• [WORK REQUEST] Output only the lines below that start at the line containing "99.50 & 99.50" and end at the line containing "SDL & 30\,911", with both ends kept.

——————

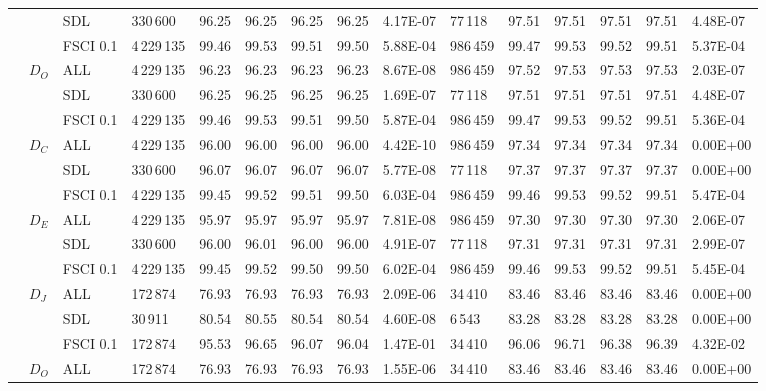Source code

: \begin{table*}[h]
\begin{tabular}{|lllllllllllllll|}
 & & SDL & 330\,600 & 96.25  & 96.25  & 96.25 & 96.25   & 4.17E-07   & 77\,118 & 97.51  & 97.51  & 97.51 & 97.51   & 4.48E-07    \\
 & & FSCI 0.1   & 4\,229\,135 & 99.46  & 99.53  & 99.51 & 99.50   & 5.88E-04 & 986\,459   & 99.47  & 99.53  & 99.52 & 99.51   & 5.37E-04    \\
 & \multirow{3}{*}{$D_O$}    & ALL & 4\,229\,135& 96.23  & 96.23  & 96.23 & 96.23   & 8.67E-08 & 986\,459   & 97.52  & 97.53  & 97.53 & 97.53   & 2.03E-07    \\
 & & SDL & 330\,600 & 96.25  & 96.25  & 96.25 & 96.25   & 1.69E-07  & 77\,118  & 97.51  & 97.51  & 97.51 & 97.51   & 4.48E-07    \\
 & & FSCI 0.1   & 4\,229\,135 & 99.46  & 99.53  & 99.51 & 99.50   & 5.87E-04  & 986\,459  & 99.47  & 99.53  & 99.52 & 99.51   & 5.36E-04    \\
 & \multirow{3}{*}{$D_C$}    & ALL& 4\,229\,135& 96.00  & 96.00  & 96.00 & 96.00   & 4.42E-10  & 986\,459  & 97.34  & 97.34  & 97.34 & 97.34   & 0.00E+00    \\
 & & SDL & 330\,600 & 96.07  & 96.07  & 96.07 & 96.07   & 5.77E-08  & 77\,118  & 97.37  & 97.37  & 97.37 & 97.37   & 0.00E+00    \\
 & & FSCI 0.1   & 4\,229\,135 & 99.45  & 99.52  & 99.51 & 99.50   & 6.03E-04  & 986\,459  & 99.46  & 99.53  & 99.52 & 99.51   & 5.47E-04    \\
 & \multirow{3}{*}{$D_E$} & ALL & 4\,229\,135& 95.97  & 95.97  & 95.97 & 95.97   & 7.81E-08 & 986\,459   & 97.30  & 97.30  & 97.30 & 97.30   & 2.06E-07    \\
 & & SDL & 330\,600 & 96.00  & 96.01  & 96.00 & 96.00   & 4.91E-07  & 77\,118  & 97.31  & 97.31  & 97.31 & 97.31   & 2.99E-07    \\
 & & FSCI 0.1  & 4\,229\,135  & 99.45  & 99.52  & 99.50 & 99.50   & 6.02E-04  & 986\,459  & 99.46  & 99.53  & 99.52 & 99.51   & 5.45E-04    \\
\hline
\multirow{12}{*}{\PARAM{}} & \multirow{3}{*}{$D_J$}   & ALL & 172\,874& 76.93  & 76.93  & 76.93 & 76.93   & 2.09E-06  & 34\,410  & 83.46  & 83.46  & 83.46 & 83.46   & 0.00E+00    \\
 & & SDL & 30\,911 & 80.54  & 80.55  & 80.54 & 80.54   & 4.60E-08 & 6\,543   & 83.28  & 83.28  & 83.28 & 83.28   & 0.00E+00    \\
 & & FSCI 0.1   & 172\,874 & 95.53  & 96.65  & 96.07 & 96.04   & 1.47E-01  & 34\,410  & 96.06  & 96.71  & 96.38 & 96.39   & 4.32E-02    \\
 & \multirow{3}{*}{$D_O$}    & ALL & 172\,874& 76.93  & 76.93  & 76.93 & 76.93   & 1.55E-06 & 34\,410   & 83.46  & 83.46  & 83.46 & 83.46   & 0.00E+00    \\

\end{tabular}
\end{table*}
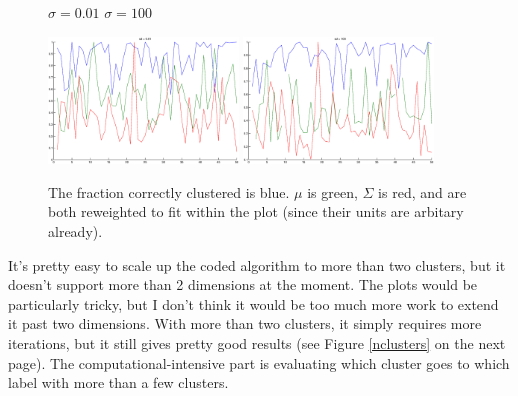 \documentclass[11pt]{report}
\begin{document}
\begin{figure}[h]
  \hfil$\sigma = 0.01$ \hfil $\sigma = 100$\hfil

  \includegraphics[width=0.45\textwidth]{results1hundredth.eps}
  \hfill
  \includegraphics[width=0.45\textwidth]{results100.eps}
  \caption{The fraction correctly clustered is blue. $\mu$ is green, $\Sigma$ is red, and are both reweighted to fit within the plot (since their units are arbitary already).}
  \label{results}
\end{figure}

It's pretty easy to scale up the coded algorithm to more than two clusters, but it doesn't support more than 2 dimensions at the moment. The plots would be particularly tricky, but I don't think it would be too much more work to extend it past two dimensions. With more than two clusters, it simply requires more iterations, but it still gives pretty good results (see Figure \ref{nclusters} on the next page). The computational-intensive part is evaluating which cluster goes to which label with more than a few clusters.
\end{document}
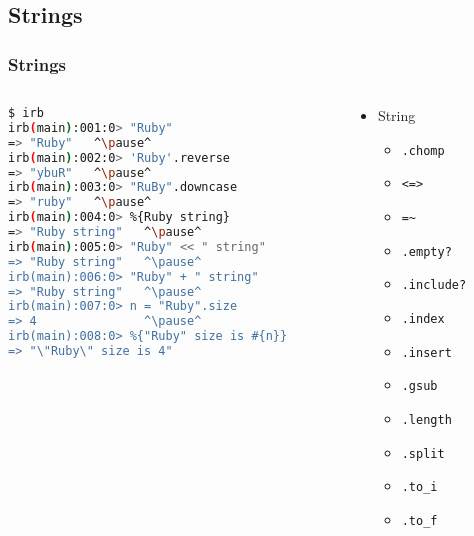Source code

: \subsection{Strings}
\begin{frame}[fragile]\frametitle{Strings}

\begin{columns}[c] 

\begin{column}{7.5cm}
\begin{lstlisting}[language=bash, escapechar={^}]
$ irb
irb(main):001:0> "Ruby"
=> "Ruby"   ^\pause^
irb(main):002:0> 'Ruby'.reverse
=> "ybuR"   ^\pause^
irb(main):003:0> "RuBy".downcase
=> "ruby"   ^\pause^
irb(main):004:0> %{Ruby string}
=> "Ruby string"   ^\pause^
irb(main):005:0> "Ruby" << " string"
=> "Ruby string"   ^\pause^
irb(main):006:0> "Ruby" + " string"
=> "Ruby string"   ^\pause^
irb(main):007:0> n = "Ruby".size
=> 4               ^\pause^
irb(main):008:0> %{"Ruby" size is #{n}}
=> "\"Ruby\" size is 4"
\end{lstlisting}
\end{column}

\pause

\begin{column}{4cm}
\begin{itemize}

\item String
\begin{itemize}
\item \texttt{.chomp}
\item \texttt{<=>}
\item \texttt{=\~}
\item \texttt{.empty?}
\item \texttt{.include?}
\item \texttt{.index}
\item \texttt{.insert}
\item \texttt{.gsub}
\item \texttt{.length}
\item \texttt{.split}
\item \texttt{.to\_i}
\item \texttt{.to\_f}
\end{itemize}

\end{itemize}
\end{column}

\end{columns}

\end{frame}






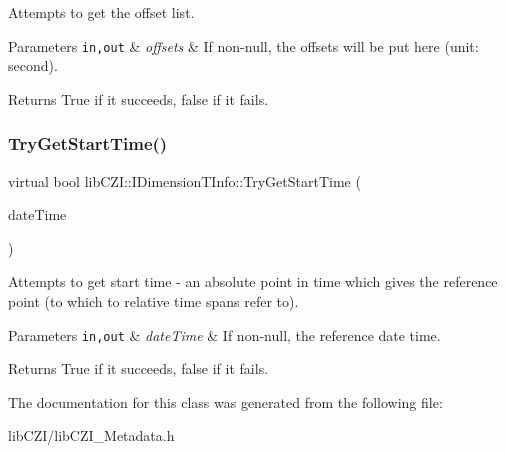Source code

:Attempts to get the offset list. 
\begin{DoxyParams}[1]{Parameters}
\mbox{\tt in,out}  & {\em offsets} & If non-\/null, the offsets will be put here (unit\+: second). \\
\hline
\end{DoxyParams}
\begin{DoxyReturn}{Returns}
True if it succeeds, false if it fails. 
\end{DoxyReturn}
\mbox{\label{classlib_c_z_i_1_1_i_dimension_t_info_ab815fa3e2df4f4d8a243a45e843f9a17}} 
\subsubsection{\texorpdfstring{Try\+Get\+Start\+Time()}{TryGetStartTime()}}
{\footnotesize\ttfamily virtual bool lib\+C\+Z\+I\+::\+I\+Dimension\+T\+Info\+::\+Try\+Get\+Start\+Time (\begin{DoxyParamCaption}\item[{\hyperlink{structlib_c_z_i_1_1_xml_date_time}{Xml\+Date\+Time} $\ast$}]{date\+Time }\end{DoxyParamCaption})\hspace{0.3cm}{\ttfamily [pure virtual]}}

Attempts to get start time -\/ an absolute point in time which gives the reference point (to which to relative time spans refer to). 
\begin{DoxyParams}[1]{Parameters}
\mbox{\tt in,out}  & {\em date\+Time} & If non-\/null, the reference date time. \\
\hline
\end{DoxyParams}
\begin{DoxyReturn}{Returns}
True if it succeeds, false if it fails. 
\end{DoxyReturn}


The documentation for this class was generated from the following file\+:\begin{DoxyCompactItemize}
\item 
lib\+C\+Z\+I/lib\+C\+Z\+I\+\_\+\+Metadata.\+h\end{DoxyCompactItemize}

——————

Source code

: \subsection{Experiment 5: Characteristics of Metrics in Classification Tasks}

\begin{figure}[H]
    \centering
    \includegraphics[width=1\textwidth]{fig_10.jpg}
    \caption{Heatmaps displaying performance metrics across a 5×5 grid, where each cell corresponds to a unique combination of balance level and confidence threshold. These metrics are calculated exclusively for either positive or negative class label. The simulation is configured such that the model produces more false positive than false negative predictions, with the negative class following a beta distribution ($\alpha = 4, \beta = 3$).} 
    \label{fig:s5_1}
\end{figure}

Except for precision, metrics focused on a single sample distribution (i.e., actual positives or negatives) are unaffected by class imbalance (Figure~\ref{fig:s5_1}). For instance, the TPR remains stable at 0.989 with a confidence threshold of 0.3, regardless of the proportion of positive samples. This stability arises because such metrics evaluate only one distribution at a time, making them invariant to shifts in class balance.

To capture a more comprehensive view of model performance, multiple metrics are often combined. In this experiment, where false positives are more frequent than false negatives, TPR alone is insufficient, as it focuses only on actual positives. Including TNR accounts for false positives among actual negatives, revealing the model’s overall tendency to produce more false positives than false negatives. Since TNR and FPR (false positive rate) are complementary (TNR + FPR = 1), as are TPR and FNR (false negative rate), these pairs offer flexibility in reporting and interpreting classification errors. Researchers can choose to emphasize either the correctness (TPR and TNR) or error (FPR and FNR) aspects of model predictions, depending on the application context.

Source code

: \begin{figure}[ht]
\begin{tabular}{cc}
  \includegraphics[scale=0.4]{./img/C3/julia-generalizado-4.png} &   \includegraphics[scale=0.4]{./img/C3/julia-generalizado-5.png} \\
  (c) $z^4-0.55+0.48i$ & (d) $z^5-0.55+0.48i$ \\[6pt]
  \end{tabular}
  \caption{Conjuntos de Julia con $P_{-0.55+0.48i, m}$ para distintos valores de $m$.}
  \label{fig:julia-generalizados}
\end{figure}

——————

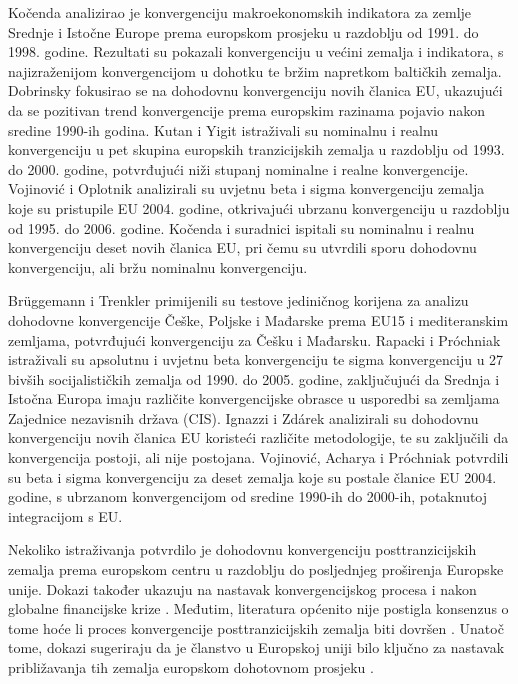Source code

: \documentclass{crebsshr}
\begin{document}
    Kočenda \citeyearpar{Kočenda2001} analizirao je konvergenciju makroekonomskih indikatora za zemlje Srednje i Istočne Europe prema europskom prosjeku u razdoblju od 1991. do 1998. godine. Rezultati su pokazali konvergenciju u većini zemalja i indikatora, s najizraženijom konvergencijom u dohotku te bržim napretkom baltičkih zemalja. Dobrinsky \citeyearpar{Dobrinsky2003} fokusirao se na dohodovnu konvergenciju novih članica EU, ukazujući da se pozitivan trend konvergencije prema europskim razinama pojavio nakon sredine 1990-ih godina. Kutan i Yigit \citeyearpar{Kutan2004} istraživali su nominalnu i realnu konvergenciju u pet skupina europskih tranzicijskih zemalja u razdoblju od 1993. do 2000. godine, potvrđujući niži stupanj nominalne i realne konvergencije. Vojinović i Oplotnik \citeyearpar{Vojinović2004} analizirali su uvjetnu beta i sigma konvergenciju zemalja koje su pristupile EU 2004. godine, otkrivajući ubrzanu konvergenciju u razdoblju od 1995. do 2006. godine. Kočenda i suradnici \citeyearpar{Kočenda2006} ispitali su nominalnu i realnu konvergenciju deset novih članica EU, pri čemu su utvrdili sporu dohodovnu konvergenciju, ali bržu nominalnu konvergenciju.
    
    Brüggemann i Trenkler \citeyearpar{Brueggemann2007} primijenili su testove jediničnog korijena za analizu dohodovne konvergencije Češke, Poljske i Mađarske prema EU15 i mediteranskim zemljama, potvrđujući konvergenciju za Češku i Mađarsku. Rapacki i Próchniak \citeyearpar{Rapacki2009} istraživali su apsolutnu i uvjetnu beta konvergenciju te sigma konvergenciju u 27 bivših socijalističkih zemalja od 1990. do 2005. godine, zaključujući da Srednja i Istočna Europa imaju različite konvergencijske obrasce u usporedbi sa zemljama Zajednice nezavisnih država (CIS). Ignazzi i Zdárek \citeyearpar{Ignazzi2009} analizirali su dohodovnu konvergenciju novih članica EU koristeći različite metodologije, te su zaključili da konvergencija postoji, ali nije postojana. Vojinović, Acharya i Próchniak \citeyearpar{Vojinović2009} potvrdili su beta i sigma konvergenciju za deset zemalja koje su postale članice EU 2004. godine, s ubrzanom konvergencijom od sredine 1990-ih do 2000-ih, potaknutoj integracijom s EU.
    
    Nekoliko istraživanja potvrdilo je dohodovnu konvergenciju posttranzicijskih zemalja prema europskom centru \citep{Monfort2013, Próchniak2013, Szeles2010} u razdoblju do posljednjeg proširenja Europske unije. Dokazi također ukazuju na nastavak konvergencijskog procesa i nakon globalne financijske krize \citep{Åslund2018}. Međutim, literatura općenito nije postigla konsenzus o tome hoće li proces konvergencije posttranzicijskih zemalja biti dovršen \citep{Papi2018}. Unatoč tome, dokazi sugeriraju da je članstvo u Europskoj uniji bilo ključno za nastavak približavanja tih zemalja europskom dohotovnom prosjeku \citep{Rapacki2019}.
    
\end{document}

——————

• [SOLUTION TO THIS EXERCISE]
 & & FSCI 0.1  & 4\,229\,135  & 99.45  & 99.52  & 99.50 & 99.50   & 6.02E-04  & 986\,459  & 99.46  & 99.53  & 99.52 & 99.51   & 5.45E-04    \\
\hline
\multirow{12}{*}{\PARAM{}} & \multirow{3}{*}{$D_J$}   & ALL & 172\,874& 76.93  & 76.93  & 76.93 & 76.93   & 2.09E-06  & 34\,410  & 83.46  & 83.46  & 83.46 & 83.46   & 0.00E+00    \\
 & & SDL & 30\,911 & 80.54  & 80.55  & 80.54 & 80.54   & 4.60E-08 & 6\,543   & 83.28  & 83.28  & 83.28 & 83.28   & 0.00E+00    \\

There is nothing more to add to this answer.